The headline change is a mandatory player self-exclusion mechanism. Operators are now required to check users against a government registry of individuals banned from participating in gambling and placing bets. If a player appears on this registry, the sportsbook or casino has no right to accept their wagers — regardless of the player's own wishes.

Such mechanisms have long been the standard in regulated markets. Tools of this kind have been in use for years in the UK, Sweden, the Netherlands, and other regulated jurisdictions. The aim is to reduce problem gambling and restrict participation among the most vulnerable segments of the population.

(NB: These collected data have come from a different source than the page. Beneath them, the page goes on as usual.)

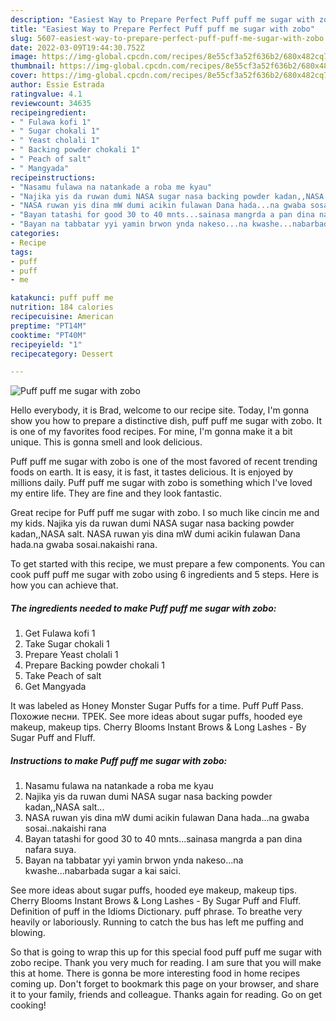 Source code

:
 ```yaml
---
description: "Easiest Way to Prepare Perfect Puff puff me sugar with zobo"
title: "Easiest Way to Prepare Perfect Puff puff me sugar with zobo"
slug: 5607-easiest-way-to-prepare-perfect-puff-puff-me-sugar-with-zobo
date: 2022-03-09T19:44:30.752Z
image: https://img-global.cpcdn.com/recipes/8e55cf3a52f636b2/680x482cq70/puff-puff-me-sugar-with-zobo-recipe-main-photo.jpg
thumbnail: https://img-global.cpcdn.com/recipes/8e55cf3a52f636b2/680x482cq70/puff-puff-me-sugar-with-zobo-recipe-main-photo.jpg
cover: https://img-global.cpcdn.com/recipes/8e55cf3a52f636b2/680x482cq70/puff-puff-me-sugar-with-zobo-recipe-main-photo.jpg
author: Essie Estrada
ratingvalue: 4.1
reviewcount: 34635
recipeingredient:
- " Fulawa kofi 1"
- " Sugar chokali 1"
- " Yeast cholali 1"
- " Backing powder chokali 1"
- " Peach of salt"
- " Mangyada"
recipeinstructions:
- "Nasamu fulawa na natankade a roba me kyau"
- "Najika yis da ruwan dumi NASA sugar nasa backing powder kadan,,NASA salt..."
- "NASA ruwan yis dina mW dumi acikin fulawan Dana hada...na gwaba sosai..nakaishi rana"
- "Bayan tatashi for good 30 to 40 mnts...sainasa mangrda a pan dina nafara suya."
- "Bayan na tabbatar yyi yamin brwon ynda nakeso...na kwashe...nabarbada sugar a kai saici."
categories:
- Recipe
tags:
- puff
- puff
- me

katakunci: puff puff me 
nutrition: 184 calories
recipecuisine: American
preptime: "PT14M"
cooktime: "PT40M"
recipeyield: "1"
recipecategory: Dessert

---
```



![Puff puff me sugar with zobo](https://img-global.cpcdn.com/recipes/8e55cf3a52f636b2/680x482cq70/puff-puff-me-sugar-with-zobo-recipe-main-photo.jpg)

Hello everybody, it is Brad, welcome to our recipe site. Today, I'm gonna show you how to prepare a distinctive dish, puff puff me sugar with zobo. It is one of my favorites food recipes. For mine, I'm gonna make it a bit unique. This is gonna smell and look delicious.

Puff puff me sugar with zobo is one of the most favored of recent trending foods on earth. It is easy, it is fast, it tastes delicious. It is enjoyed by millions daily. Puff puff me sugar with zobo is something which I've loved my entire life. They are fine and they look fantastic.

Great recipe for Puff puff me sugar with zobo. I so much like cincin me and my kids. Najika yis da ruwan dumi NASA sugar nasa backing powder kadan,,NASA salt. NASA ruwan yis dina mW dumi acikin fulawan Dana hada.na gwaba sosai.nakaishi rana.


To get started with this recipe, we must prepare a few components. You can cook puff puff me sugar with zobo using 6 ingredients and 5 steps. Here is how you can achieve that.

<!--inarticleads1-->

##### The ingredients needed to make Puff puff me sugar with zobo:

1. Get  Fulawa kofi 1
1. Take  Sugar chokali 1
1. Prepare  Yeast cholali 1
1. Prepare  Backing powder chokali 1
1. Take  Peach of salt
1. Get  Mangyada


It was labeled as Honey Monster Sugar Puffs for a time. Puff Puff Pass. Похожие песни. ТРЕК. See more ideas about sugar puffs, hooded eye makeup, makeup tips. Cherry Blooms Instant Brows &amp; Long Lashes - By Sugar Puff and Fluff. 

<!--inarticleads2-->

##### Instructions to make Puff puff me sugar with zobo:

1. Nasamu fulawa na natankade a roba me kyau
1. Najika yis da ruwan dumi NASA sugar nasa backing powder kadan,,NASA salt...
1. NASA ruwan yis dina mW dumi acikin fulawan Dana hada...na gwaba sosai..nakaishi rana
1. Bayan tatashi for good 30 to 40 mnts...sainasa mangrda a pan dina nafara suya.
1. Bayan na tabbatar yyi yamin brwon ynda nakeso...na kwashe...nabarbada sugar a kai saici.


See more ideas about sugar puffs, hooded eye makeup, makeup tips. Cherry Blooms Instant Brows &amp; Long Lashes - By Sugar Puff and Fluff. Definition of puff in the Idioms Dictionary. puff phrase. To breathe very heavily or laboriously. Running to catch the bus has left me puffing and blowing. 

So that is going to wrap this up for this special food puff puff me sugar with zobo recipe. Thank you very much for reading. I am sure that you will make this at home. There is gonna be more interesting food in home recipes coming up. Don't forget to bookmark this page on your browser, and share it to your family, friends and colleague. Thanks again for reading. Go on get cooking!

However, any additional filter between a player and an operator will inevitably affect the size of the addressable audience. The impact will not be limited to users already listed in the registry. Tighter controls typically come with stricter verification procedures, additional restrictions, and a growing share of players who never make it to a first deposit.

In parallel, Kazakhstan continues to develop the tourism segment of its gambling industry. New gaming zones and projects aimed primarily at foreign visitors are emerging. The state is simultaneously restricting part of domestic demand while developing a tourism-oriented gambling sector — a model familiar from several Asian jurisdictions. The Singapore iGaming market is a relevant comparison: local residents face significantly greater restrictions on gambling access than foreign nationals.

The Reform Affects a Market Worth Nearly Half a Trillion Tenge

When new restrictions are debated, it is important to understand the scale of the market they apply to.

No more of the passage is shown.